Problem
One number is the whole answer: how many lines of the records include "Loop".

Input records
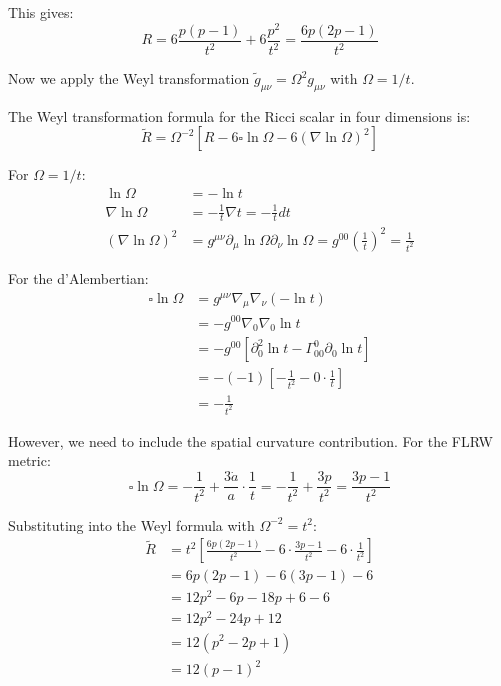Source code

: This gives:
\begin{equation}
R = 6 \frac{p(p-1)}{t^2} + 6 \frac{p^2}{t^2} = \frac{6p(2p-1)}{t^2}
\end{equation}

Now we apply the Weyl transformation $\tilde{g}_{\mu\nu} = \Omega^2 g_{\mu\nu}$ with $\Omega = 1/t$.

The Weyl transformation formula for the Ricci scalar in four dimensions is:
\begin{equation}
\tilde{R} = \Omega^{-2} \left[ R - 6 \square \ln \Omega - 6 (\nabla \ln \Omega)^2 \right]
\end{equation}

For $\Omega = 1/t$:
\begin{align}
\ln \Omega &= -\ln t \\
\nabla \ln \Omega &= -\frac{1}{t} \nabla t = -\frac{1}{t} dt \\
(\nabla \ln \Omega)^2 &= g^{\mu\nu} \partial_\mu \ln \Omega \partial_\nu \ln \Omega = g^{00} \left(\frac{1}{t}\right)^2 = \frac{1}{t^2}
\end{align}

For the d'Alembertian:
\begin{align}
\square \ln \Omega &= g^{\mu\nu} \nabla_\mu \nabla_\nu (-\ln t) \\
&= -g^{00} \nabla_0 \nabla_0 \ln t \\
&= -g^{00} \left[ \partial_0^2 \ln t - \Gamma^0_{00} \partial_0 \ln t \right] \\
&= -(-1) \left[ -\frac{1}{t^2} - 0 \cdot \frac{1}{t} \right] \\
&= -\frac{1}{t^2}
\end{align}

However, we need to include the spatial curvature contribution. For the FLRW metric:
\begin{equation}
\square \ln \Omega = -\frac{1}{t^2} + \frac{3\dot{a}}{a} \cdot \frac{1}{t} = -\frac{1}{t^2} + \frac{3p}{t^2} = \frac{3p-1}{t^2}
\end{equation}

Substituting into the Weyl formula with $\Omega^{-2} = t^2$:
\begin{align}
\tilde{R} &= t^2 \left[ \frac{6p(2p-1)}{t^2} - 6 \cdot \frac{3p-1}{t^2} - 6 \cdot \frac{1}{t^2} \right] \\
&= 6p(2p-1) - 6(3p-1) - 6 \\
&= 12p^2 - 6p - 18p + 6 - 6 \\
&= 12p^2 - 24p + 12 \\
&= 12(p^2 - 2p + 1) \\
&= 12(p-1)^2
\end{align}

--

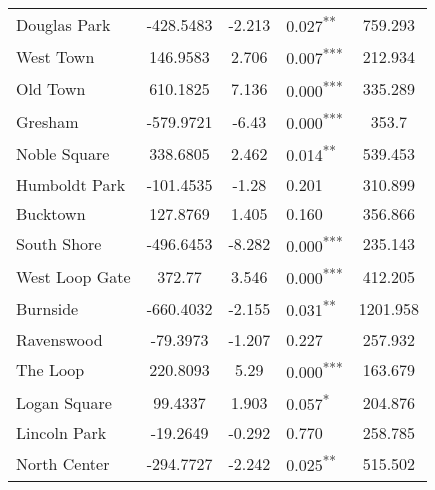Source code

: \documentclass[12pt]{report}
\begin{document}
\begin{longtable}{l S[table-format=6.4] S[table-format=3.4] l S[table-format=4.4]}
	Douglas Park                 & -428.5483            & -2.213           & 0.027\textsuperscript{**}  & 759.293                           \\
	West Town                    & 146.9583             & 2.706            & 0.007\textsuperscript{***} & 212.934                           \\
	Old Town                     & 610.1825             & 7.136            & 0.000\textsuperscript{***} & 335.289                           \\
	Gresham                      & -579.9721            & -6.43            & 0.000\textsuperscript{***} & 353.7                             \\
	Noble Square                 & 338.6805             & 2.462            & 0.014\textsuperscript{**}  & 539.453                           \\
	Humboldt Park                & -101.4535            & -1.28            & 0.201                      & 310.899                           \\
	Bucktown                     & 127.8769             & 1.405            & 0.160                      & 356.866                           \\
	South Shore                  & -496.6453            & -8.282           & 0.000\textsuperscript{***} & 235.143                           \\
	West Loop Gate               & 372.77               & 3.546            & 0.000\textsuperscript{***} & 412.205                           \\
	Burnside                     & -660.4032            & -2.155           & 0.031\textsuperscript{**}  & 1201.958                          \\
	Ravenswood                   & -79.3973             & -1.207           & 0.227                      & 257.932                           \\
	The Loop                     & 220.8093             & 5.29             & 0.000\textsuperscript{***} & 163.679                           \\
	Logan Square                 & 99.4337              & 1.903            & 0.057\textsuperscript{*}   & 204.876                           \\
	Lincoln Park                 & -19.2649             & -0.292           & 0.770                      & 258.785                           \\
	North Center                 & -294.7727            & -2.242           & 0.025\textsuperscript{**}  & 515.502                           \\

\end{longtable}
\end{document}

The answer
2